I'm writing a small program in C, and I want to measure it's performance.
I want to see how much time do it run in the processor and how many cache hit+misses has it made. Information about context switches and memory usage would be nice to have too.
The program takes less than a second to execute.
I like the information of /proc/[pid]/stat, but I don't know how to see it after the program has died/been killed.
Any ideas?
EDIT: I think Valgrind adds a lot of overhead. That's why I wanted a simple tool, like /proc/[pid]/stat, that is always there.
Use perf:
perf stat ./yourapp
See the kernel wiki perf tutorial for details. This uses the hardware performance counters of your CPU, so the overhead is very small.
Example from the wiki:
perf stat -B dd if=/dev/zero of=/dev/null count=1000000
Performance counter stats for 'dd if=/dev/zero of=/dev/null count=1000000':
5,099 cache-misses # 0.005 M/sec (scaled from 66.58%)

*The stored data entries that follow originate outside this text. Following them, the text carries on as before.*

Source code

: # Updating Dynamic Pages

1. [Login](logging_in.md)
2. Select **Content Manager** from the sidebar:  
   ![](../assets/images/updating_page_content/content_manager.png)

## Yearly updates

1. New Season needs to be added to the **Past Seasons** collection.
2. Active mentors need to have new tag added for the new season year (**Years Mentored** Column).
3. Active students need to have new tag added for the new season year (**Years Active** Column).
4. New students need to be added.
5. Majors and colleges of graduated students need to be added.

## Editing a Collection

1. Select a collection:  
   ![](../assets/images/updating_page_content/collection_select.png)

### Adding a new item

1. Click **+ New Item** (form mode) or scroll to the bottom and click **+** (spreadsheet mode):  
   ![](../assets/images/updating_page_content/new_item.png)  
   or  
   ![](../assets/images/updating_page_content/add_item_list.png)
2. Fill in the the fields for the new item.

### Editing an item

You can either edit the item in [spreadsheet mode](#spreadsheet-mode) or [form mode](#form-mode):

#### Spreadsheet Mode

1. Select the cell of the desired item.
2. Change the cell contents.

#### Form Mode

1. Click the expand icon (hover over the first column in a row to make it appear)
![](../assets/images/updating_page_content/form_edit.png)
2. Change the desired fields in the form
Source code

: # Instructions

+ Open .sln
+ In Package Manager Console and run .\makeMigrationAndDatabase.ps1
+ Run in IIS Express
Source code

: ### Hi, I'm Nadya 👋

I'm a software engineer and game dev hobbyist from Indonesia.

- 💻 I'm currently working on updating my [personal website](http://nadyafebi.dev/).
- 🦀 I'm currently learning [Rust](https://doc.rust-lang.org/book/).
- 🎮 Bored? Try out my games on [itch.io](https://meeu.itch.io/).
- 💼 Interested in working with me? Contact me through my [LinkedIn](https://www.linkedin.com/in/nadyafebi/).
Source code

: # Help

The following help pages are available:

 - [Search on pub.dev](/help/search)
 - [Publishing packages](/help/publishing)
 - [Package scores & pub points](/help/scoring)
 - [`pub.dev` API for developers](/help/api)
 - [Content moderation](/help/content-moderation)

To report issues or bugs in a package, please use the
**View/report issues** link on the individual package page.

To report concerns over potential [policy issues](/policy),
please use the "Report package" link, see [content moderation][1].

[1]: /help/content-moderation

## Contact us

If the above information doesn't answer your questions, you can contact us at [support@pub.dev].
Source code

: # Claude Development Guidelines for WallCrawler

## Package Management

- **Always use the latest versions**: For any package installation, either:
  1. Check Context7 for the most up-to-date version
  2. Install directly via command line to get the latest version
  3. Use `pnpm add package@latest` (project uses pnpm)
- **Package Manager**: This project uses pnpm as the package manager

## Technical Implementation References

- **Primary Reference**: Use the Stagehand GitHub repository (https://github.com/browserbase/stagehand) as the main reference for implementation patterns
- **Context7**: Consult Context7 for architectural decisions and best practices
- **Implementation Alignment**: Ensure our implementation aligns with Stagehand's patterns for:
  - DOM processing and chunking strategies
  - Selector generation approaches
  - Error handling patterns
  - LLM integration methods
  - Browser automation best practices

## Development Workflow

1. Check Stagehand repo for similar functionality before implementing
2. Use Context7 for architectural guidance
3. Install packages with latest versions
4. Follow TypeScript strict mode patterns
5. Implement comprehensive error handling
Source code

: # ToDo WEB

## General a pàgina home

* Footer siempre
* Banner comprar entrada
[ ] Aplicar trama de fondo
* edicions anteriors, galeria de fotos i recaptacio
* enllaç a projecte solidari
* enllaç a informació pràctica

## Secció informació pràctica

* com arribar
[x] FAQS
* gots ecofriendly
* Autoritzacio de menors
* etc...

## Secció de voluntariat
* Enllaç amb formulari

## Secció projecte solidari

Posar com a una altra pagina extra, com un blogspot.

235,384 cache-references # 0.246 M/sec (scaled from 66.56%)
9,281,660 branch-misses # 3.858 % (scaled from 33.50%)
240,609,766 branches # 251.559 M/sec (scaled from 33.66%)
1,403,561,257 instructions # 0.679 IPC (scaled from 50.23%)
2,066,201,729 cycles # 2160.227 M/sec (scaled from 66.67%)
217 page-faults # 0.000 M/sec
3 CPU-migrations # 0.000 M/sec
83 context-switches # 0.000 M/sec
956.474238 task-clock-msecs # 0.999 CPUs
0.957617512 seconds time elapsed
No need to load a kernel module manually, on a modern debian system (with the linux-base package) it should just work. With the perf record -a
/ perf report
combo you can also do full-system profiling. Any application or library that has debugging symbols will show up with details in the report.
For visualization flame graphs seem to work well. (Update 2020: the hotspot UI has flame graphs integrated.)